Saved entries:
□ □ □ □ □

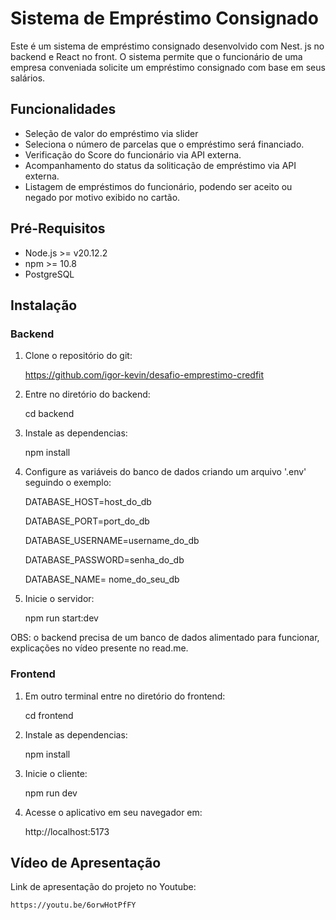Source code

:# Sistema de Empréstimo Consignado

Este é um sistema de empréstimo consignado desenvolvido com Nest. js no backend e React no front. O sistema permite que o funcionário de uma empresa conveniada solicite um empréstimo consignado com base em seus salários.

## Funcionalidades

- Seleção de valor do empréstimo via slider
- Seleciona o número de parcelas que o empréstimo será financiado.
- Verificação do Score do funcionário via API externa.
- Acompanhamento do status da soliticação de empréstimo via API externa.
- Listagem de empréstimos do funcionário, podendo ser aceito ou negado por motivo exibido no cartão.

## Pré-Requisitos

- Node.js >= v20.12.2
- npm >= 10.8
- PostgreSQL

## Instalação

### Backend

1. Clone o repositório do git:

   https://github.com/igor-kevin/desafio-emprestimo-credfit

2. Entre no diretório do backend:

   cd backend

3. Instale as dependencias:

   npm install

4. Configure as variáveis do banco de dados criando um arquivo '.env' seguindo o exemplo:

   DATABASE_HOST=host_do_db

   DATABASE_PORT=port_do_db

   DATABASE_USERNAME=username_do_db

   DATABASE_PASSWORD=senha_do_db

   DATABASE_NAME= nome_do_seu_db

5. Inicie o servidor:

   npm run start:dev

OBS: o backend precisa de um banco de dados alimentado para funcionar, explicações no vídeo presente no read.me.

### Frontend

1. Em outro terminal entre no diretório do frontend:

   cd frontend

2. Instale as dependencias:

   npm install

3. Inicie o cliente:

   npm run dev

4. Acesse o aplicativo em seu navegador em:

   http://localhost:5173

## Vídeo de Apresentação

Link de apresentação do projeto no Youtube:

    https://youtu.be/6orwHotPfFY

□ □ □ □ □

**Directions**
All lines with the word "https" must be located in the data and copied.

**Exercise output**
   https://github.com/igor-kevin/desafio-emprestimo-credfit
    https://youtu.be/6orwHotPfFY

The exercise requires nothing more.